Little Dorrit Full Text: Book 1, Chapter 13

Little Dorrit Full Text: Book 1, Chapter 13 : Page 18

'He'll be at no loss here, then.--You have only to bear a little pain like a brave fellow, my friend, and to be thankful that all goes as well as it does,' he added, in that tongue, 'and you'll walk again to a marvel. Now, let us see whether there's anything else the matter, and how our ribs are?'

There was nothing else the matter, and our ribs were sound. Clennam remained until everything possible to be done had been skilfully and promptly done--the poor belated wanderer in a strange land movingly besought that favour of him--and lingered by the bed to which he was in due time removed, until he had fallen into a doze. Even then he wrote a few words for him on his card, with a promise to return to-morrow, and left it to be given to him when he should awake.

All these proceedings occupied so long that it struck eleven o'clock at night as he came out at the Hospital Gate. He had hired a lodging for the present in Covent Garden, and he took the nearest way to that quarter, by Snow Hill and Holborn.

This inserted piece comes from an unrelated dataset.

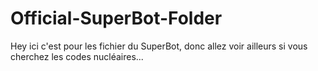 # Official-SuperBot-Folder
Hey ici c'est pour les fichier du SuperBot, donc allez voir ailleurs si vous cherchez les codes nucléaires...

Left to himself again, after the solicitude and compassion of his last adventure, he was naturally in a thoughtful mood. As naturally, he could not walk on thinking for ten minutes without recalling Flora. She necessarily recalled to him his life, with all its misdirection and little happiness.

When he got to his lodging, he sat down before the dying fire, as he had stood at the window of his old room looking out upon the blackened forest of chimneys, and turned his gaze back upon the gloomy vista by which he had come to that stage in his existence. So long, so bare, so blank. No childhood; no youth, except for one remembrance; that one remembrance proved, only that day, to be a piece of folly.

It was a misfortune to him, trifle as it might have been to another. For, while all that was hard and stern in his recollection, remained Reality on being proved--was obdurate to the sight and touch, and relaxed nothing of its old indomitable grimness--the one tender recollection of his experience would not bear the same test, and melted away. He had foreseen this, on the former night, when he had dreamed with waking eyes, but he had not felt it then; and he had now.

He was a dreamer in such wise, because he was a man who had, deep-rooted in his nature, a belief in all the gentle and good things his life had been without. Bred in meanness and hard dealing, this had rescued him to be a man of honourable mind and open hand. Bred in coldness and severity, this had rescued him to have a warm and sympathetic heart. Bred in a creed too darkly audacious to pursue, through its process of reserving the making of man in the image of his Creator to the making of his Creator in the image of an erring man, this had rescued him to judge not, and in humility to be merciful, and have hope and charity.